Wednesday, April 18, 2007

Purgatorio 21: Enter Statius


From a page about Dante's Statius:
Dante's aesthetic of poetry involves a theological presence as the prime motivator from which he writes. Coinciding with a need for a uniform government, Dante uses his poetry as a conversion to a higher purpose. Joan Ferrante claims "poetry was and is a tool of salvation for Statius, as it is meant to be for Dante's audience" (Political Vision of the Divine Comedy 238). If poets are the only fit guides to society, Dante places himself within "an epic tradition as successor to Statius and Virgil, [. . .] who deal with morality within the context of history."

According to Ferrante, three stages of Roman poetry exist. First, Virgil represents the world under an emperor preparing for the arrival of Christ and writes about the beginnings of Rome. Secondly, Statius represents a world growing toward Christianity and writes about civil war. Thirdly, Dante represents his contemporary Christian world without a central political power and writes about "the corruption of church and state and the ideal society that might be, and will return to earth with a message and a promise of salvation."

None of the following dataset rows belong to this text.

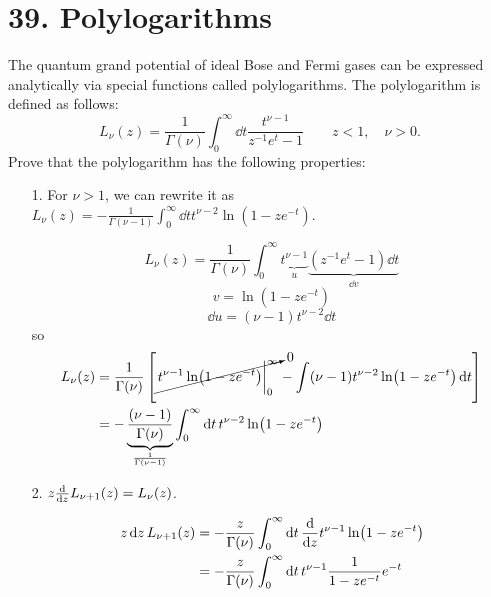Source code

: \documentclass[a4paper,twoside]{article}
\begin{document}
\section*{39. Polylogarithms}
The quantum grand potential of ideal Bose and Fermi gases can be expressed analytically via special functions called polylogarithms. The polylogarithm is defined as follows:
\begin{equation}
    L_{\nu}(z) = \frac{1}{\Gamma(\nu)} \int_0^{\infty} \dd{t} \frac{t^{\nu - 1}}{z^{-1} e^{t} - 1} \qquad z < 1, \quad \nu > 0.
\end{equation}
Prove that the polylogarithm has the following properties:
\begin{itemize}
    \item[1.] For $ \nu > 1 $, we can rewrite it as $ L_{\nu}(z) = - \frac{1}{\Gamma(\nu - 1)} \int_0^{\infty} \dd{t} t^{\nu -2} \ln(1-ze^{-t}) $.
        \begin{problem}
            \begin{equation}
                L_{\nu}(z) = \frac{1}{\Gamma(\nu)} \int_0^{\infty}  \underbrace{t^{\nu - 1}}_{u} \underbrace{(z^{-1} e^{t} - 1) \dd{t}}_{\dd{v}}
            \end{equation}
            \begin{equation}
                v = \ln(1 - z e^{-t})
            \end{equation}
            \begin{equation}
                \dd{u} = (\nu - 1) t^{\nu - 2} \dd{t}
            \end{equation}
            so
            \begin{align}
                L_{\nu}(z) &= \frac{1}{\Gamma(\nu)} \left[ \cancelto{0}{\eval{t^{\nu - 1} \ln(1 - z e^{- t})}_{0}^{\infty}} - \int (\nu - 1)t^{\nu - 2} \ln(1 - z e^{- t}) \dd{t} \right] \\
                &= - \underbrace{\frac{(\nu - 1)}{\Gamma(\nu)}}_{\frac{1}{\Gamma(\nu - 1)}} \int_0^{\infty} \dd{t} t^{\nu - 2} \ln(1-z e^{-t})
            \end{align}
        \end{problem}
    \item[2.] $ z \dv{z} L_{\nu + 1}(z) = L_{\nu}(z) $.
        \begin{problem}
            \begin{align}
                z \dd{z} L_{\nu + 1}(z) &= - \frac{z}{\Gamma(\nu)} \int_{0}^{\infty} \dd{t} \dv{z} t^{\nu - 1} \ln(1 - z e^{-t}) \\
                &= - \frac{z}{\Gamma(\nu)} \int_0^{\infty} \dd{t} t^{\nu - 1} \frac{1}{1 - z e^{-t}} e^{-t} \\

\end{align}
\end{problem}
\end{itemize}
\end{document}
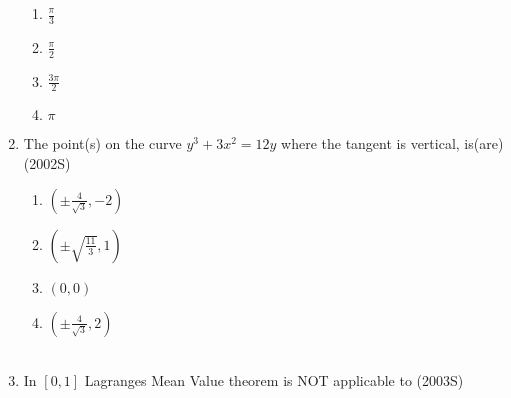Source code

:\documentclass[journal]{IEEEtran}
\begin{document}
\begin{enumerate}[start=9]
\begin{multicols}{2}
\begin{enumerate}
    \item $\displaystyle\frac{\pi}{3}$\\
    \item $\displaystyle\frac{\pi}{2}$\\
    \item $\displaystyle\frac{3\pi}{2}$\\
    \item $\pi$
\end{enumerate}
\end{multicols}
\item The point(s) on the curve $y^3+3x^2=12y$ where the tangent is vertical, is(are)
\hfill {(2002S)}\\
\begin{multicols}{2}
\begin{enumerate}
    \item $\left(\pm \displaystyle\frac{4}{\sqrt{3}},-2\right)$\\
    \item $\left(\pm\sqrt{\displaystyle\frac{11}{3}},1\right)$\\
    \item $(0,0)$\\
    \item $\left(\pm \displaystyle\frac{4}{\sqrt{3}},2\right)$\\\\
\end{enumerate}
\end{multicols}
\item In $[0,1]$ Lagranges Mean Value theorem is NOT applicable to
\hfill {(2003S)}


\end{enumerate}
\end{document}
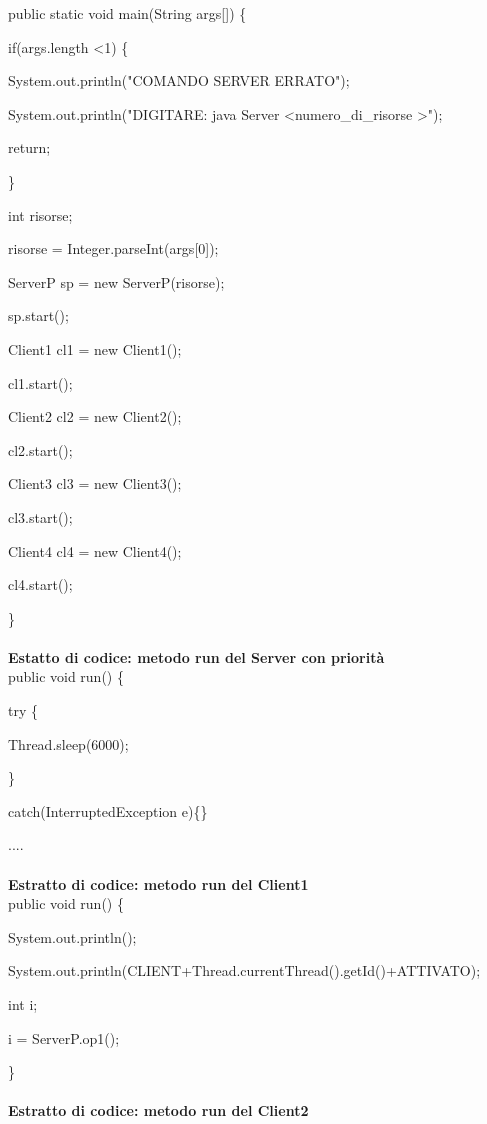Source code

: \documentclass[10pt, a4paper]{article}
\begin{document}
public static void main(String args[]) \{

        if(args.length \textless 1) \{

            System.out.println("COMANDO SERVER ERRATO");

            System.out.println("DIGITARE: java Server \textless numero\_di\_risorse \textgreater");

            return;

        \}

        int risorse;

        risorse = Integer.parseInt(args[0]);

        ServerP sp = new ServerP(risorse);

        sp.start();

	Client1 cl1 = new Client1();

	cl1.start();

	Client2 cl2 = new Client2();

	cl2.start();

	Client3 cl3 = new Client3();

	cl3.start();

	Client4 cl4 = new Client4();

	cl4.start();

\}
\\\\
\textbf{Estatto di codice: metodo run del Server con priorità}
\\

public void run() \{

try \{ 

		Thread.sleep(6000);

	\}

	catch(InterruptedException e)\{\}

.... 
\\\\
\textbf{Estratto di codice: metodo run del Client1}
\\

public void run() \{

		System.out.println();

        	System.out.println(CLIENT+Thread.currentThread().getId()+ATTIVATO);

		int i;

		i = ServerP.op1();

\}
\\\\
\textbf{Estratto di codice: metodo run del Client2}
\\
\end{document}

Statius...quotes from Virgil's Fourth Eclogue, (ll.64-73) as the source of his (Statius's) conversion: "when you declared: 'The ages are renewed; / justice and man's first time on earth return; / from Heaven a new progeny descends'" (Purgatory 70-72). Although Virgil was probably writing about an heir to the Emperor Augustus, Dante's Statius, aware of Christ, could read that poem of Virgil's against the grain, seeing more into it than one could who lived before Christ. Thus, Virgil accomplishes more for Statius than for himself-a powerful irony.
More on Statius' works, The Thebaid, The Achilleid (incomplete) and Silvae, here.

Something of his ornate style may be gleaned from this poem, To Sleep.

Biographical information on Statius here and here. Note that he was born in Naples, but due to a medieval mix-up, Dante has him hailing from Toulouse.